» **Provided records**:

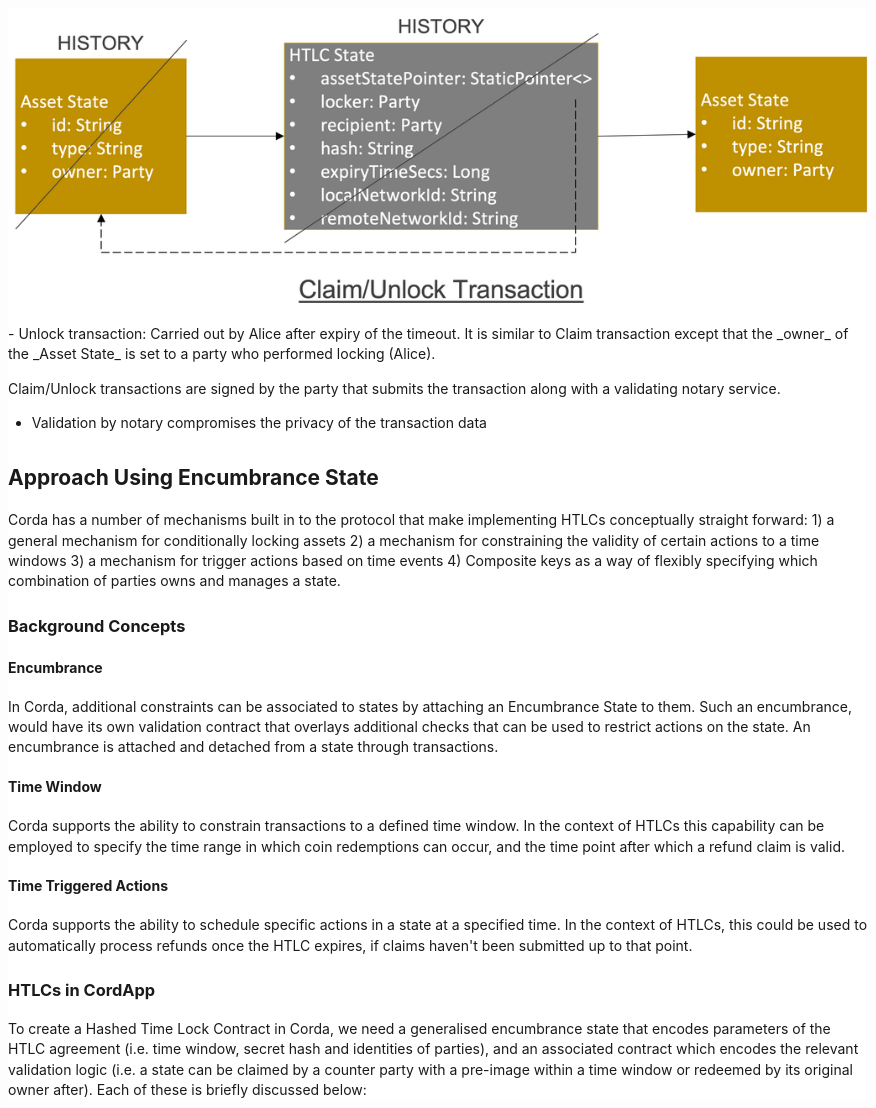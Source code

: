 <img src="../../resources/images/asset-exchange-corda-claim-unlock.png" width=100%>
- Unlock transaction: Carried out by Alice after expiry of the timeout. It is similar to Claim transaction except that the _owner_ of the _Asset State_ is set to a party who performed locking (Alice).

Claim/Unlock transactions are signed by the party that submits the transaction along with a validating notary service.
-  Validation by notary compromises the privacy of the transaction data

## Approach Using Encumbrance State

Corda has a number of mechanisms built in to the protocol that make implementing HTLCs conceptually straight forward: 1) a general mechanism for conditionally locking assets 2) a mechanism for constraining the validity of certain actions to a time windows 3) a mechanism for trigger actions based on time events 4) Composite keys as a way of flexibly specifying which combination of parties owns and manages a state.

### Background Concepts

#### Encumbrance
  In Corda, additional constraints can be associated to states by attaching an Encumbrance State to them. Such an encumbrance, would have its own validation contract that overlays additional checks that can be used to restrict actions on the state. An encumbrance is attached and detached from a state through transactions.

#### Time Window
Corda supports the ability to constrain transactions to a defined time window. In the context of HTLCs this capability can be employed to specify the time range in which coin redemptions can occur, and the time point after which a refund claim is valid.

#### Time Triggered Actions
Corda supports the ability to schedule specific actions in a state at a specified time. In the context of HTLCs, this could be used to automatically process refunds once the HTLC expires, if claims haven't been submitted up to that point.

### HTLCs in CordApp
To create a Hashed Time Lock Contract in Corda, we need a generalised encumbrance state that encodes parameters of the HTLC agreement (i.e. time window, secret hash and identities of parties), and an associated contract which encodes the relevant validation logic (i.e. a state can be claimed by a counter party with a pre-image within a time window or redeemed by its original owner after). Each of these is briefly discussed below:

» **Exercise description**: Write out the data in full and exactly as given, though without the images.

» **Answer box**:
Source code

: <img src="../../resources/images/asset-exchange-corda-claim-unlock.png" width=100%>
- Unlock transaction: Carried out by Alice after expiry of the timeout. It is similar to Claim transaction except that the _owner_ of the _Asset State_ is set to a party who performed locking (Alice).

Claim/Unlock transactions are signed by the party that submits the transaction along with a validating notary service.
-  Validation by notary compromises the privacy of the transaction data

## Approach Using Encumbrance State

Corda has a number of mechanisms built in to the protocol that make implementing HTLCs conceptually straight forward: 1) a general mechanism for conditionally locking assets 2) a mechanism for constraining the validity of certain actions to a time windows 3) a mechanism for trigger actions based on time events 4) Composite keys as a way of flexibly specifying which combination of parties owns and manages a state.

### Background Concepts

#### Encumbrance
  In Corda, additional constraints can be associated to states by attaching an Encumbrance State to them. Such an encumbrance, would have its own validation contract that overlays additional checks that can be used to restrict actions on the state. An encumbrance is attached and detached from a state through transactions.

#### Time Window
Corda supports the ability to constrain transactions to a defined time window. In the context of HTLCs this capability can be employed to specify the time range in which coin redemptions can occur, and the time point after which a refund claim is valid.

#### Time Triggered Actions
Corda supports the ability to schedule specific actions in a state at a specified time. In the context of HTLCs, this could be used to automatically process refunds once the HTLC expires, if claims haven't been submitted up to that point.

### HTLCs in CordApp
To create a Hashed Time Lock Contract in Corda, we need a generalised encumbrance state that encodes parameters of the HTLC agreement (i.e. time window, secret hash and identities of parties), and an associated contract which encodes the relevant validation logic (i.e. a state can be claimed by a counter party with a pre-image within a time window or redeemed by its original owner after). Each of these is briefly discussed below:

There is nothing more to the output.